Friday, August 22, 2008

In Praise of Emptiness

I'm looking at my to-do lists for the weekend. 23 items, some of them time consuming. And this is just a typical low-key weekend for me. No traveling, I'm not hosting any event, none of the tasks require advanced preparation. 23 items - exactly who do I think I am that I can finish a first week of a job, jam pack my weekend, and be bright-eyed and bushy-tailed for Monday morning?

This week in the New York Times, there was an article entitled "A Place and an Era in Which Time Could Stand Still". It discusses the need to let kids have some time with nothing to do during summer camp rather than cramming activity after activity into their days. And this consideration is worth a look for adults, too, especially those engaged in creative pursuits. We need time to let our task-master minds unwind if we are to get at our best creative thinking. It's buried beneath all of our to-do lists and action items.     

Why do we keep doing this to ourselves? Why are we obsessed with the need to be productive at every moment. Our European neighbors have a way of looking at life that is practically the antithesis of the American view - they enjoy life and the people around them.

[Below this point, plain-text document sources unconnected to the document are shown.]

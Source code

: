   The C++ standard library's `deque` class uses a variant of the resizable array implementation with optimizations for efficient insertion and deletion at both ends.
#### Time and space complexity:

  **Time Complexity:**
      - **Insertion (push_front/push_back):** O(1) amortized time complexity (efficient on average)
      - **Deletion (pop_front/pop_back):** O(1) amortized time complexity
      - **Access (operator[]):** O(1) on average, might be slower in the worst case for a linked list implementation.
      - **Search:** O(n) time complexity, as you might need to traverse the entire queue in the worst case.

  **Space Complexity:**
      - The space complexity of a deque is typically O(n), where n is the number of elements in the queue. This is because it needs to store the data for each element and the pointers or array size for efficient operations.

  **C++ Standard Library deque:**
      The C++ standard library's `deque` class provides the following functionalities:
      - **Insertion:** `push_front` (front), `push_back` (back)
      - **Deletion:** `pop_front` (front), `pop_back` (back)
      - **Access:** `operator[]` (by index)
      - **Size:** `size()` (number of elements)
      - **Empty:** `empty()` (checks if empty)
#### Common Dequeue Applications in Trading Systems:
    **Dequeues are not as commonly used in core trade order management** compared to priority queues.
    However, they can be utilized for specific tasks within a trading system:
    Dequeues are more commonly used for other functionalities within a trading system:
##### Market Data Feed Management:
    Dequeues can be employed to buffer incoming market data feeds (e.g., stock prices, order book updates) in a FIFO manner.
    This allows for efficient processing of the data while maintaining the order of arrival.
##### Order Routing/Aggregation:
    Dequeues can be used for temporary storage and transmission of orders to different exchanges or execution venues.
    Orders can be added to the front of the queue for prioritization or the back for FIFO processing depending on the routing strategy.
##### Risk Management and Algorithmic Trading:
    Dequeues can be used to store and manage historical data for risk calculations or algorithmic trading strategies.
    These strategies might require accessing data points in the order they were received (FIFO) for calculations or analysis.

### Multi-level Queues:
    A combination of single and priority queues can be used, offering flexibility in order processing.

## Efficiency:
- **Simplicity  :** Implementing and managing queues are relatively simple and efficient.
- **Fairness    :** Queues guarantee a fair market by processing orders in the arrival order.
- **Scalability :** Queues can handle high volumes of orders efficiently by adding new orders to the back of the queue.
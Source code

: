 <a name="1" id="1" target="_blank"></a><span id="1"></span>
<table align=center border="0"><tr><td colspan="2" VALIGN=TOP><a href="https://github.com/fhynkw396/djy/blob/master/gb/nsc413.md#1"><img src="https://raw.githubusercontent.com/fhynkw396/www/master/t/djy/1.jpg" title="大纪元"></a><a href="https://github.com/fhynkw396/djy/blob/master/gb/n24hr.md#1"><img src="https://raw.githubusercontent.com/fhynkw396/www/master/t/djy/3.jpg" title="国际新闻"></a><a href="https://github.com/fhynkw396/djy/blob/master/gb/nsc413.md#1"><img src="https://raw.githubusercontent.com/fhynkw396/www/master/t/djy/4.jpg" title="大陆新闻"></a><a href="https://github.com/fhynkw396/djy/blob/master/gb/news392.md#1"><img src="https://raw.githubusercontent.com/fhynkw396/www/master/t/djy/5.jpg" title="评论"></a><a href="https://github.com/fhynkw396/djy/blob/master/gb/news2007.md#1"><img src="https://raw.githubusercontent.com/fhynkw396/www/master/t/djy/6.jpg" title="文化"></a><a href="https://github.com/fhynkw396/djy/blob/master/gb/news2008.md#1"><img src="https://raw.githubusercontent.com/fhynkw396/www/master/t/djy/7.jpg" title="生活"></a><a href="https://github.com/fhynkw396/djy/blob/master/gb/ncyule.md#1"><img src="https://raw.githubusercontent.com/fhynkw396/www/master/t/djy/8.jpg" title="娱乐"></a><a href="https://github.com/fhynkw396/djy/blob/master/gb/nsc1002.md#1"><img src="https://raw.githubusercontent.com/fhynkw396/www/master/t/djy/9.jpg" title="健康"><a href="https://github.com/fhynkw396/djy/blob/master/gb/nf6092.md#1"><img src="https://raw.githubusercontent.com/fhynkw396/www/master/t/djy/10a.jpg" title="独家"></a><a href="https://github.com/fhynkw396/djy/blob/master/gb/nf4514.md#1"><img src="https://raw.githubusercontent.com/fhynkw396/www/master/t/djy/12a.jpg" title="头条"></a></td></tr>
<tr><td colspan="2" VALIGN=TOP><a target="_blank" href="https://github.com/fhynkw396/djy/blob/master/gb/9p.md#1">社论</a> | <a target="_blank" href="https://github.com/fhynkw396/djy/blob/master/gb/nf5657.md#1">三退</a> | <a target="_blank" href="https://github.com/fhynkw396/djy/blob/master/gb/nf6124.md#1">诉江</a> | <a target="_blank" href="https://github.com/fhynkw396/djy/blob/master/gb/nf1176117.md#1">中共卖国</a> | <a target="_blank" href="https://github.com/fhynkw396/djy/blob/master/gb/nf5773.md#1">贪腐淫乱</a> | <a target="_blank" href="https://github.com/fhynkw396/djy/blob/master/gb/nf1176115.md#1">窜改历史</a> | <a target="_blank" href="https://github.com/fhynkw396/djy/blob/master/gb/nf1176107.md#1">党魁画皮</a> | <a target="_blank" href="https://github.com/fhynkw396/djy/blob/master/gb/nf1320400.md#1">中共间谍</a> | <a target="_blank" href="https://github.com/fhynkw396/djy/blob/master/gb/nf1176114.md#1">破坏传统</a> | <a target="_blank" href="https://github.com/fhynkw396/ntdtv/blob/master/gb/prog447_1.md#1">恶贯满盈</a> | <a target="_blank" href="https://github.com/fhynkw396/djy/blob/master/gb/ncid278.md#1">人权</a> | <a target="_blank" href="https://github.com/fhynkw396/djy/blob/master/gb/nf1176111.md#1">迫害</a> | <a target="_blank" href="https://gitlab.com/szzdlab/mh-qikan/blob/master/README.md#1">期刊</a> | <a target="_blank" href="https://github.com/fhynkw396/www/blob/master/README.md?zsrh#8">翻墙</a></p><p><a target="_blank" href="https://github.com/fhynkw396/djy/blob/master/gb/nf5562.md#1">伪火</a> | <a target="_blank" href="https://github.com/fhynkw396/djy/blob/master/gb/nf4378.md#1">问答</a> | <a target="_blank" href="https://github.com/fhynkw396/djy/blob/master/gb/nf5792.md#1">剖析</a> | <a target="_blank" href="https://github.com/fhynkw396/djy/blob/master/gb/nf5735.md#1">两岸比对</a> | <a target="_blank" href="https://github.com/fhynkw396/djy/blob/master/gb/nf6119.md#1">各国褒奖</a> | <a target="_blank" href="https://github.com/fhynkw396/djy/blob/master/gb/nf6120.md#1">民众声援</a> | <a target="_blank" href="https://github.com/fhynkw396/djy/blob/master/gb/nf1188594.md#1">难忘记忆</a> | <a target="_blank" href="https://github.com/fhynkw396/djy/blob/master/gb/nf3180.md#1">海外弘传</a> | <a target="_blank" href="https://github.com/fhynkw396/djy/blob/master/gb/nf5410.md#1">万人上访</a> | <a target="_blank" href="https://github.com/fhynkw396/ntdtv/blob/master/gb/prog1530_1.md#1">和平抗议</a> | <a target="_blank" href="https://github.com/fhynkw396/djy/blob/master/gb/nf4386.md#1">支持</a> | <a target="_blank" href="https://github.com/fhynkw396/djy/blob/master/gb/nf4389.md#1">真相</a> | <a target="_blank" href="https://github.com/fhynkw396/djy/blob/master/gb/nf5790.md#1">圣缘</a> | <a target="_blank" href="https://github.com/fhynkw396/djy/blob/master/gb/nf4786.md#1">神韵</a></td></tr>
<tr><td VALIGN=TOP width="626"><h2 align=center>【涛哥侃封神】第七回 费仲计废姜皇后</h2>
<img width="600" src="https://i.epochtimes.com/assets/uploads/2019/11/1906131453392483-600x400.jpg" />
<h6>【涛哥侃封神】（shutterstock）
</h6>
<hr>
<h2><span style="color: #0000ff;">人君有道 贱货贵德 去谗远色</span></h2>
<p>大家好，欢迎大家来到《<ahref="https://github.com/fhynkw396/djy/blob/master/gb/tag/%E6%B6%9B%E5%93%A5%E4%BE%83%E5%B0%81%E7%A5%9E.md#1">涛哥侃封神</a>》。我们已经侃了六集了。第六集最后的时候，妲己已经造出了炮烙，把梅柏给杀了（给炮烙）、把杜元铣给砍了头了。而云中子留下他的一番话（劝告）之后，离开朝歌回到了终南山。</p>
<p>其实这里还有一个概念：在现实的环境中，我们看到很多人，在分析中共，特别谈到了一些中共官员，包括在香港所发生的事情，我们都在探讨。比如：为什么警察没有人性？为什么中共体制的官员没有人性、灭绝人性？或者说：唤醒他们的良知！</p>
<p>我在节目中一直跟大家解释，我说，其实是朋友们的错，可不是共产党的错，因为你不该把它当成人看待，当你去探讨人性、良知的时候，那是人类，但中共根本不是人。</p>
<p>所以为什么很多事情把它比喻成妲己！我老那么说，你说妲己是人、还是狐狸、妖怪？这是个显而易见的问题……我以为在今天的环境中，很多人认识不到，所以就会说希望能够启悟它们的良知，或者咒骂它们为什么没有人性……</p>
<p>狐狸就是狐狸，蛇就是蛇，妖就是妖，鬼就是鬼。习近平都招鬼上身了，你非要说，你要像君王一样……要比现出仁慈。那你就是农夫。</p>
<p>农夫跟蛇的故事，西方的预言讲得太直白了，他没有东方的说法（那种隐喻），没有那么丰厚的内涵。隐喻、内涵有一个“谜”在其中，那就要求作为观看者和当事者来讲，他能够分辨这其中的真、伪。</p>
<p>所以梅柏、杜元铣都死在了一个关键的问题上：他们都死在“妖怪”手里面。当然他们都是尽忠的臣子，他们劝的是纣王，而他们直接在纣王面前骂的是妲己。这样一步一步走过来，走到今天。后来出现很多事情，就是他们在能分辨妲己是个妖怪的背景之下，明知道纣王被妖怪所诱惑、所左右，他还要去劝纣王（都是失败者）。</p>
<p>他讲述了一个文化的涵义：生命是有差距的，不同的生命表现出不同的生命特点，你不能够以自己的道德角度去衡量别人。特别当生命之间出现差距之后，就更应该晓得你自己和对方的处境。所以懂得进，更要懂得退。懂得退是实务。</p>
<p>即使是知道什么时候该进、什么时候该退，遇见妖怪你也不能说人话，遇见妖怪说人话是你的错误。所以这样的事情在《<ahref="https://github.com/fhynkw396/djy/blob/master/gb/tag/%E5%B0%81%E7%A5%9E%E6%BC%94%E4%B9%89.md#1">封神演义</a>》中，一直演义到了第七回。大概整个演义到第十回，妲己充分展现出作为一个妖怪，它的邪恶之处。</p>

They savor the experience of life and the simple happiness that comes from lingering over a cup of coffee and a good book in an outdoor cafe. We chug the coffee and speed read the book in a packed subway car. Is it any wonder that we are dealing with so many health issues and a general lack of enjoyment in this country?

Recognizing this need to unwind, the editors at Real Simple Magazine put together a 14-day stress detox program. I looked for an on-line link but the list is only available in print and includes things like taking time to be grateful and investing a little time in gardening of any kind, even if it's just a windowsill house plant. It's well worth the look with one caveat - I would recommend stretching out the changes and enjoying them, reflecting on them, and fully ingesting their meaning and power. The last thing we need is another deadline and a another item on a rushed to-do list.